In 2020, Nath returned to India to work as a postdoctoral Research Associate at the Indian Institute of Technology (IIT) Guwahati. He focused heavily on neutrino research, contributing to major international experiments such as the Deep Underground Neutrino Experiment (DUNE) and the NOvA experiment. For DUNE, he worked on designing and optimising the muon identification system for the near detector.

In 2022, Nath joined Tihu College in Assam as an Assistant Professor of Physics, where he continues his teaching and academic research.

== Awards and honours ==
In April 2026, Nath was awarded the Breakthrough Prize in Fundamental Physics. The $3 million prize was shared among a global collaboration of 376 scientists, including roughly 11 Indian researchers, for their work on the Muon g−2 experiment. Nath was noted as the only awardee among the Indian recipients currently living and working in India at the time of the announcement. The official award ceremony took place on 18 April 2026, in Santa Monica, California. His achievement was celebrated across Assam, with felicitation ceremonies held at his college and commendations from state officials, including Assam's Education Minister Ranoj Pegu.

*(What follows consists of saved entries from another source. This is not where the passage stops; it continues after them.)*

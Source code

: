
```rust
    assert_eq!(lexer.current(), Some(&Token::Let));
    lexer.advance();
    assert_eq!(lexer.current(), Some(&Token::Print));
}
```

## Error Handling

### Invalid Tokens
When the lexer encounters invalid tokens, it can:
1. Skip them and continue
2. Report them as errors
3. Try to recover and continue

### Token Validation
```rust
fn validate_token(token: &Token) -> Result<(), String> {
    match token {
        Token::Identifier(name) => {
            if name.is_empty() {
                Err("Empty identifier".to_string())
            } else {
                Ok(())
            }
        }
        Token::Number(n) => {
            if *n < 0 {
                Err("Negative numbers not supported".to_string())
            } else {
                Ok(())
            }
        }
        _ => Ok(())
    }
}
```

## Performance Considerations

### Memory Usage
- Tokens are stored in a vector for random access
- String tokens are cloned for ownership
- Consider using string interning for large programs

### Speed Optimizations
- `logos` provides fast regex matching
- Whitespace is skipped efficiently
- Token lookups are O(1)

== Selected publications ==
- Abi, B. et al. (Muon g−2 Collaboration) (2021). "Measurement of the Positive Muon Anomalous Magnetic Moment to 0.46 ppm". Physical Review Letters. 126 (14): 141801.
- Abi, B. et al. (Muon g−2 Collaboration) (2021). "Measurement of the anomalous precession frequency of the muon in the Fermilab Muon g−2 Experiment". Physical Review D. 103 (7): 072002.
- Anastasi, A. et al. (2019). "The laser-based gain monitoring system of the calorimeters in the Muon g−2 experiment at Fermilab". Journal of Instrumentation. 14 (11): P11025.
- Driutti, A. et al. (2018). "The calibration system of the Muon g−2 experiment". Nuclear Instruments and Methods in Physics Research Section A. 936: 10.1016/j.nima.2018.10.045.